-------- Record excerpts --------

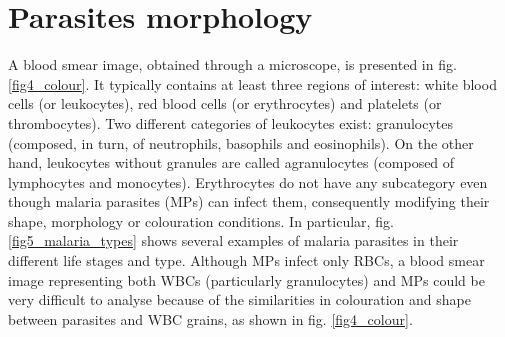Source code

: \documentclass[final,a4paper,12pt,english]{UnicaPhdThesis3}
\begin{document}
\section{Parasites morphology}
A blood smear image, obtained through a microscope, is presented in fig. \ref{fig4_colour}. It typically contains at least three regions of interest: white blood cells (or leukocytes), red blood cells (or erythrocytes) and platelets (or thrombocytes). Two different categories of leukocytes exist: granulocytes (composed, in turn, of neutrophils, basophils and eosinophils). On the other hand, leukocytes without granules are called agranulocytes (composed of lymphocytes and monocytes). Erythrocytes do not have any subcategory even though malaria parasites (MPs) can infect them, consequently modifying their shape, morphology or colouration conditions. In particular, fig. \ref{fig5_malaria_types} shows several examples of malaria parasites in their different life stages and type.
Although MPs infect only RBCs, a blood smear image representing both WBCs (particularly granulocytes) and MPs could be very difficult to analyse because of the similarities in colouration and shape between parasites and WBC grains, as shown in fig. \ref{fig4_colour}.
\end{document}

--------

◆ **Work task**:
Copy, word for word, the line that contains "Although MPs infect" and every line after it through the end of the records, and nothing else.

◆ **Response to the exercise**:
Although MPs infect only RBCs, a blood smear image representing both WBCs (particularly granulocytes) and MPs could be very difficult to analyse because of the similarities in colouration and shape between parasites and WBC grains, as shown in fig. \ref{fig4_colour}.
\end{document}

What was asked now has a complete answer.